Go through the material and return every line that contains the string "these".

[RECORDS TO PROCESS]:
********************

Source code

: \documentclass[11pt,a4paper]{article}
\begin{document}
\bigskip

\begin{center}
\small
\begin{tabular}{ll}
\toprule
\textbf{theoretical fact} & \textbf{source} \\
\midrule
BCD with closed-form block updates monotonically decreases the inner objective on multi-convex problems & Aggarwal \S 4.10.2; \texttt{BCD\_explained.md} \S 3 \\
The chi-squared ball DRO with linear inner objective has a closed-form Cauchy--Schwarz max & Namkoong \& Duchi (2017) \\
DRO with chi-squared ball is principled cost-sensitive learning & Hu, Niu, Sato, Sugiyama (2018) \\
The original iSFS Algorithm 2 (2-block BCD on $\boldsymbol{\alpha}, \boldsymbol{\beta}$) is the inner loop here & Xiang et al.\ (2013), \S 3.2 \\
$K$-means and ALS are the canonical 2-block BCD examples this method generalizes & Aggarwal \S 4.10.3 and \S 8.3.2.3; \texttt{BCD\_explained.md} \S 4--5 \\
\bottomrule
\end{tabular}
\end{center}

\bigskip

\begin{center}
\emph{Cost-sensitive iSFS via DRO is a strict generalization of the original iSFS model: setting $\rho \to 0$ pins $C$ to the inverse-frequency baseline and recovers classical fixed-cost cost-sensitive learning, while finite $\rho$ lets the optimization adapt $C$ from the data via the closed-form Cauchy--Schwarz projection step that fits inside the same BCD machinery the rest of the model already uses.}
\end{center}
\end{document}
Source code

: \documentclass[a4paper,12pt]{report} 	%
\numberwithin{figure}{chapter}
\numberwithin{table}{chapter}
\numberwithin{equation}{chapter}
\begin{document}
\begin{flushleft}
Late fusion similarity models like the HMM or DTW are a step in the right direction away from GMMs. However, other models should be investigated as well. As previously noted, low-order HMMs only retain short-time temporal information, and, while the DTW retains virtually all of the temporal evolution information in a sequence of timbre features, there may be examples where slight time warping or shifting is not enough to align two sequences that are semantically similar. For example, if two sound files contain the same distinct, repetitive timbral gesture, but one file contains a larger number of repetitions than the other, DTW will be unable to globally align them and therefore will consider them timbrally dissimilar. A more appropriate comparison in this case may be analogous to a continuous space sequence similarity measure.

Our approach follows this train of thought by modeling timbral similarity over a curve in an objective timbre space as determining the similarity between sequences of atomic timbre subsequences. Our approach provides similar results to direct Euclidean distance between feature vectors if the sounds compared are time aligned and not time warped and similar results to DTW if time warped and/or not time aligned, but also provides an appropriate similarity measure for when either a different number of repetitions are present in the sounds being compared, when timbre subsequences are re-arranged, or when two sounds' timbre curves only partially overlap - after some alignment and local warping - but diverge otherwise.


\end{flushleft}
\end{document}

********************

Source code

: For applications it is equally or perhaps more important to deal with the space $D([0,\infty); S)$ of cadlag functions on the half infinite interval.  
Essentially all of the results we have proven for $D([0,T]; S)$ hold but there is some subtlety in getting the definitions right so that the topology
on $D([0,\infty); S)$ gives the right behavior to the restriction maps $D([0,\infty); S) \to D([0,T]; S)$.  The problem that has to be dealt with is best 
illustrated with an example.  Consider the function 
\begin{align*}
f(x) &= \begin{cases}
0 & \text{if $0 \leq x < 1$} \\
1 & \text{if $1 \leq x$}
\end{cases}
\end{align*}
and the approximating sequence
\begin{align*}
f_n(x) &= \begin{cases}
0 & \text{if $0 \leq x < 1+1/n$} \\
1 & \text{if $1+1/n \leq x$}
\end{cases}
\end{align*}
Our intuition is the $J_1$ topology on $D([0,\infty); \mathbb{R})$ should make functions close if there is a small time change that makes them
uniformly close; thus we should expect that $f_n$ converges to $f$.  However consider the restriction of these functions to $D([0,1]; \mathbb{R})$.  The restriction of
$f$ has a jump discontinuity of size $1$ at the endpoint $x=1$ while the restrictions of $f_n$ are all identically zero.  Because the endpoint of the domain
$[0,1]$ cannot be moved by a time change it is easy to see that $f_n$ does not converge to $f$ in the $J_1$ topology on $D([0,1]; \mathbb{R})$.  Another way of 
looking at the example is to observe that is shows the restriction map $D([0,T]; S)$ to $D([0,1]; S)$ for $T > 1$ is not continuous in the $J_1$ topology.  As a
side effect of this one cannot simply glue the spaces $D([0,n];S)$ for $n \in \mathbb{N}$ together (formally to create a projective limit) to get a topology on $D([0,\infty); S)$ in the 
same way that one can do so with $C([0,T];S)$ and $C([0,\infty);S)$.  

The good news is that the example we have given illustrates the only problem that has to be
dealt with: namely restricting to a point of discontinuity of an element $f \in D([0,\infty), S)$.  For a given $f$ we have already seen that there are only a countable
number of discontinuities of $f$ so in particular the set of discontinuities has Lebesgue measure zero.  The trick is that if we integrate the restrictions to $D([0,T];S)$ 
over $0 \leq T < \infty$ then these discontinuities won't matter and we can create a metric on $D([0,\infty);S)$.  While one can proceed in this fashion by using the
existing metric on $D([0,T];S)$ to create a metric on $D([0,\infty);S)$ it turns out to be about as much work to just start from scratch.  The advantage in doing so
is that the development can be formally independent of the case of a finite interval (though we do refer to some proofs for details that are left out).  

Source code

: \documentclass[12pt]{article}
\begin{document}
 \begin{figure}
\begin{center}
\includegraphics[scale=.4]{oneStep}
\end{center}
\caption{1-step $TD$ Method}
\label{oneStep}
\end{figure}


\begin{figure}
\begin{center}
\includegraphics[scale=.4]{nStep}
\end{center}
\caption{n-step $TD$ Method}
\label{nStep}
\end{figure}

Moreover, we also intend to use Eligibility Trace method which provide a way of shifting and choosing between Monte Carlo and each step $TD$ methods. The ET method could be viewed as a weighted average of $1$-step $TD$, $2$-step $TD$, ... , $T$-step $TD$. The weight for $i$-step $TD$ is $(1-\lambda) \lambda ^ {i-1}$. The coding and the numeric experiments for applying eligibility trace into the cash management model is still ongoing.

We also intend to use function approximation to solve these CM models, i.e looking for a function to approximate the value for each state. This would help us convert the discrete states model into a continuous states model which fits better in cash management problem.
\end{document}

********************

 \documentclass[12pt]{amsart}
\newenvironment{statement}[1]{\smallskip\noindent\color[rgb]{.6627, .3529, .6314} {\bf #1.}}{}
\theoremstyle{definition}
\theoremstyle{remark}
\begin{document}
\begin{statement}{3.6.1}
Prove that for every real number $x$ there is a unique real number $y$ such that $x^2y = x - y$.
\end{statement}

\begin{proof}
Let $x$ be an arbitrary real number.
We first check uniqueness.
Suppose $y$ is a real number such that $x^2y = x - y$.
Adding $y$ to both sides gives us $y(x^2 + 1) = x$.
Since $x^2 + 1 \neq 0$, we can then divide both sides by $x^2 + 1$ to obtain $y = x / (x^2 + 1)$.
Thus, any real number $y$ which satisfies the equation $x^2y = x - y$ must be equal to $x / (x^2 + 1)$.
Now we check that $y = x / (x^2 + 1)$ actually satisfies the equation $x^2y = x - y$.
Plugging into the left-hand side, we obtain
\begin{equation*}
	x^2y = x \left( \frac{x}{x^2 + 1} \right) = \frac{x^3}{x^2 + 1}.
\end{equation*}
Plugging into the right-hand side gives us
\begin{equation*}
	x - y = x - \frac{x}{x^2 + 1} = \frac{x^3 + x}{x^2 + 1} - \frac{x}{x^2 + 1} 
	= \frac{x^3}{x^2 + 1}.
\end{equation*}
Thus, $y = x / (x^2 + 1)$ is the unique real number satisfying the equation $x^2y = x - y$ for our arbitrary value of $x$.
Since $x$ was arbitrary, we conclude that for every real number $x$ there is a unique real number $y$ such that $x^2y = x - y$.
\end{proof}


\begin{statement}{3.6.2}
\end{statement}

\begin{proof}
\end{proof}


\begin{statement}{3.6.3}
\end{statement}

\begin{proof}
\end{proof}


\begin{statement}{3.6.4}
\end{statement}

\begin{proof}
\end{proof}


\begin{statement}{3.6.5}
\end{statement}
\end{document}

********************

[RESULT]:
uniformly close; thus we should expect that $f_n$ converges to $f$.  However consider the restriction of these functions to $D([0,1]; \mathbb{R})$.  The restriction of
over $0 \leq T < \infty$ then these discontinuities won't matter and we can create a metric on $D([0,\infty);S)$.  While one can proceed in this fashion by using the
We also intend to use function approximation to solve these CM models, i.e looking for a function to approximate the value for each state. This would help us convert the discrete states model into a continuous states model which fits better in cash management problem.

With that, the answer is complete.